As Amber Heard undergoes cross examination in the Depp v Heard defamation trial, Stylist asks if celebrity fandom blinds us in our support of our favourite stars.

Over the past few weeks, how many times have people you presumed to be of entirely sound mind referenced the suspicion that Amber Heard stole lines from The Talented Mr Ripley to use in court? 

After Heard’s second day of giving testimony at a courthouse in Virginia, where her ex-husband Johnny Depp has filed a $50 million (£40.4m) defamation suit against her, various social media posts circulated claiming that she had plucked the script to use in her “opening statement”. Lines like: “The thing with Johnny… the sun shines on you and it’s glorious. And then he forgets you and it’s very, very cold.”

But it’s not even a little bit true. Defendants don’t even give opening statements.

The worrisome truth is that the meme represents the fluffy tail of a very vicious monster that has been social media’s response to the Depp v Heard trial. A tsunami of online content has veered from one misogynistic trope to another, framing Heard variously as a gold-digger, whore, crazy ex – and, always, a liar. Support for Depp, despite the complexities of the case, is as strong as ever, with #JusticeForJohnnyDepp trending as a pretty much constant since the beginning of the trial. Yet, if you were to ask around, most people would admit that humiliating an alleged domestic abuse survivor in court is wrong, so why is this attitude brushed away in favour of supporting a celebrity they love?

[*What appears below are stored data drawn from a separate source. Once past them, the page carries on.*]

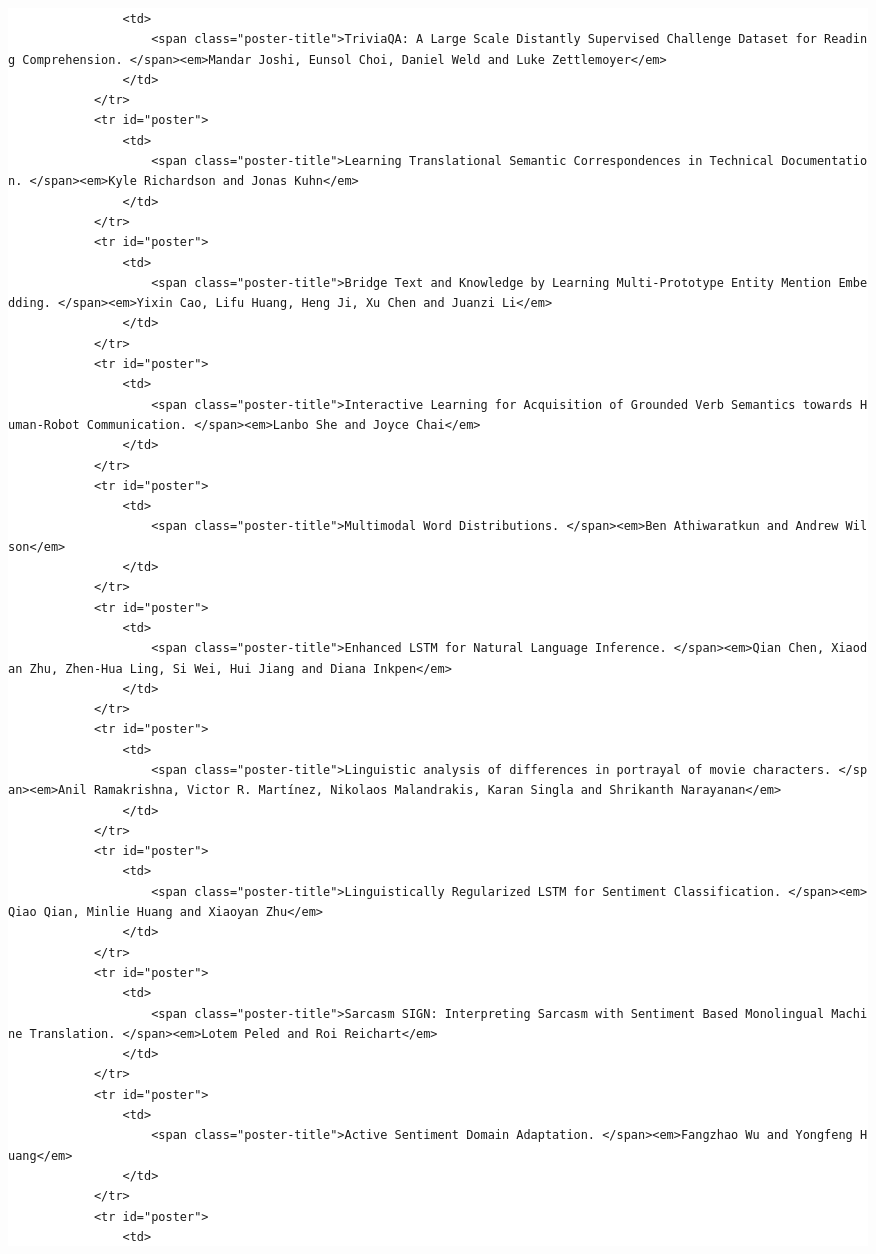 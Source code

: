                     <td>
                        <span class="poster-title">TriviaQA: A Large Scale Distantly Supervised Challenge Dataset for Reading Comprehension. </span><em>Mandar Joshi, Eunsol Choi, Daniel Weld and Luke Zettlemoyer</em>
                    </td>
                </tr>
                <tr id="poster">
                    <td>
                        <span class="poster-title">Learning Translational Semantic Correspondences in Technical Documentation. </span><em>Kyle Richardson and Jonas Kuhn</em>
                    </td>
                </tr>
                <tr id="poster">
                    <td>
                        <span class="poster-title">Bridge Text and Knowledge by Learning Multi-Prototype Entity Mention Embedding. </span><em>Yixin Cao, Lifu Huang, Heng Ji, Xu Chen and Juanzi Li</em>
                    </td>
                </tr>
                <tr id="poster">
                    <td>
                        <span class="poster-title">Interactive Learning for Acquisition of Grounded Verb Semantics towards Human-Robot Communication. </span><em>Lanbo She and Joyce Chai</em>
                    </td>
                </tr>
                <tr id="poster">
                    <td>
                        <span class="poster-title">Multimodal Word Distributions. </span><em>Ben Athiwaratkun and Andrew Wilson</em>
                    </td>
                </tr>
                <tr id="poster">
                    <td>
                        <span class="poster-title">Enhanced LSTM for Natural Language Inference. </span><em>Qian Chen, Xiaodan Zhu, Zhen-Hua Ling, Si Wei, Hui Jiang and Diana Inkpen</em>
                    </td>
                </tr>
                <tr id="poster">
                    <td>
                        <span class="poster-title">Linguistic analysis of differences in portrayal of movie characters. </span><em>Anil Ramakrishna, Victor R. Martínez, Nikolaos Malandrakis, Karan Singla and Shrikanth Narayanan</em>
                    </td>
                </tr>
                <tr id="poster">
                    <td>
                        <span class="poster-title">Linguistically Regularized LSTM for Sentiment Classification. </span><em>Qiao Qian, Minlie Huang and Xiaoyan Zhu</em>
                    </td>
                </tr>
                <tr id="poster">
                    <td>
                        <span class="poster-title">Sarcasm SIGN: Interpreting Sarcasm with Sentiment Based Monolingual Machine Translation. </span><em>Lotem Peled and Roi Reichart</em>
                    </td>
                </tr>
                <tr id="poster">
                    <td>
                        <span class="poster-title">Active Sentiment Domain Adaptation. </span><em>Fangzhao Wu and Yongfeng Huang</em>
                    </td>
                </tr>
                <tr id="poster">
                    <td>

There is an intriguing explanation. Unless you are a Hollywood exec or Keith Richards, then any relationship you have with Johnny Depp is likely to be what is known as parasocial. “These are one-way relationships with a person you may feel you know intimately, but that does not know you back,” explains Gayle Stever, professor of social and behavioural sciences at Empire State College/SUNY and author of Understanding Media Psychology. “In the case of a celebrity, they don’t have the opportunity to know you back – it is unreciprocated – and is the result of a perceived connection that one feels with this otherwise distant persona.”